Studies found that higher taxes, especially those used to fund transfers such as the Big, reduce economic growth
The recent riots, vandalism and looting of warehouses, shopping malls and shops in KwaZulu-Natal and parts of Johannesburg have been characterised by some as a result of the pressure-cooker effect from a quartet of inequality factors: access to quality education, job opportunities, income and wealth.
The visuals, including that of a young boy with a plastic bag containing takkies and underwear, reminded us of what we have always known: there is ravaging poverty among many South Africans. This has given impetus for renewed calls for the introduction of a universal basic income grant (Big) as a solution to put a floor on the depth of people’s desperation for survival. However, these calls ignore the reality of our fiscal position and the detrimental long-term implications for growth and the nation’s psyche.
SA’s unemployment has been stubbornly high for many years, and inequality and poverty have been worsening. This has always been known. The Covid-19 pandemic worsened all socioeconomic factors to boiling point. Obviously, income support had to be put together to help those further pushed into extreme poverty by the impact of the pandemic. With each stringent lockdown regulation that closes another sector of the economy temporary income support for the duration of the lockdown is required. That temporary income support is not a Big.
While the introduction of a Big appears noble, the long-term consequences for the country have not been ascertained. Applied Development Research Solutions (ADRS) presents what it calls fiscally neutral Big scenarios, where higher taxes on higher-income earners are used to fund the grants. The obvious shortcoming shown up by the modelling is that this does not provide any new injection of resources into the economy, a point that is admitted in no uncertain terms. In effect, the proposal is simply to take more from the narrow tax base to pay those outside the tax base.
The flaw in these scenarios is that there is no attempt to analyse the impact of higher taxation on economic growth and therefore on tax revenues. Out of about 26 studies on the effect of tax on economic growth, 24 found empirical evidence that higher taxes, especially those used to fund transfers such as the Big, reduce economic growth, while two found no effect.

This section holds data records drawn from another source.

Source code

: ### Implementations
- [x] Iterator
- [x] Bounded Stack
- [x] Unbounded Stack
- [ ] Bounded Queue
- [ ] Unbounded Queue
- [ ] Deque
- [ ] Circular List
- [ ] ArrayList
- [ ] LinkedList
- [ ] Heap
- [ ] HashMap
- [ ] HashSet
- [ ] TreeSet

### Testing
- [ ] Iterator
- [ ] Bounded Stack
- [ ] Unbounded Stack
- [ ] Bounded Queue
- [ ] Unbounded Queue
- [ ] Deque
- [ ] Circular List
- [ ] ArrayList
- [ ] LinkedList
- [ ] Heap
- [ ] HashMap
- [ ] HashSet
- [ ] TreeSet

Low economic growth implies lower employment growth. The assumptions embedded in these scenarios of rising economic growth because of the transfers to those with no income increasing their consumption simply misses the reduction in savings and consumption from higher-income earners, and reduced investment by corporates.
Moving away from the obvious methodological deficiencies of ADRS scenarios, a Big at this point is simply not affordable, unless the state makes a deliberate decision to increase debt as a financing mechanism or further reduce spending on other social services such as education, health and policing. Both of these decisions are suboptimal. Rising debt to finance cash transfers without the corresponding improvement in productivity, economic growth and employment will eventually lead to a default on debt, with more dire consequences for the very same poor we seek to uplift.
The past 10 years have demonstrated this path in no uncertain terms, where half of cuts in spending have been used to fund failing state-owned enterprises, leading to higher debt and low growth. These lessons must be heeded and considered. A bandage to a broken bone does not fix the broken bone, it merely covers it up for a while.
The same with a Big; it is not a solution to long-term unemployment, income & wealth inequality and poverty. The institutions that will outlive political office-bearers must make policy decisions that are in line with a sustainable economic future. That future is not the introduction of an unaffordable Big but temporary income relief combined with economic reforms that increase productivity and empower people to stand on their own.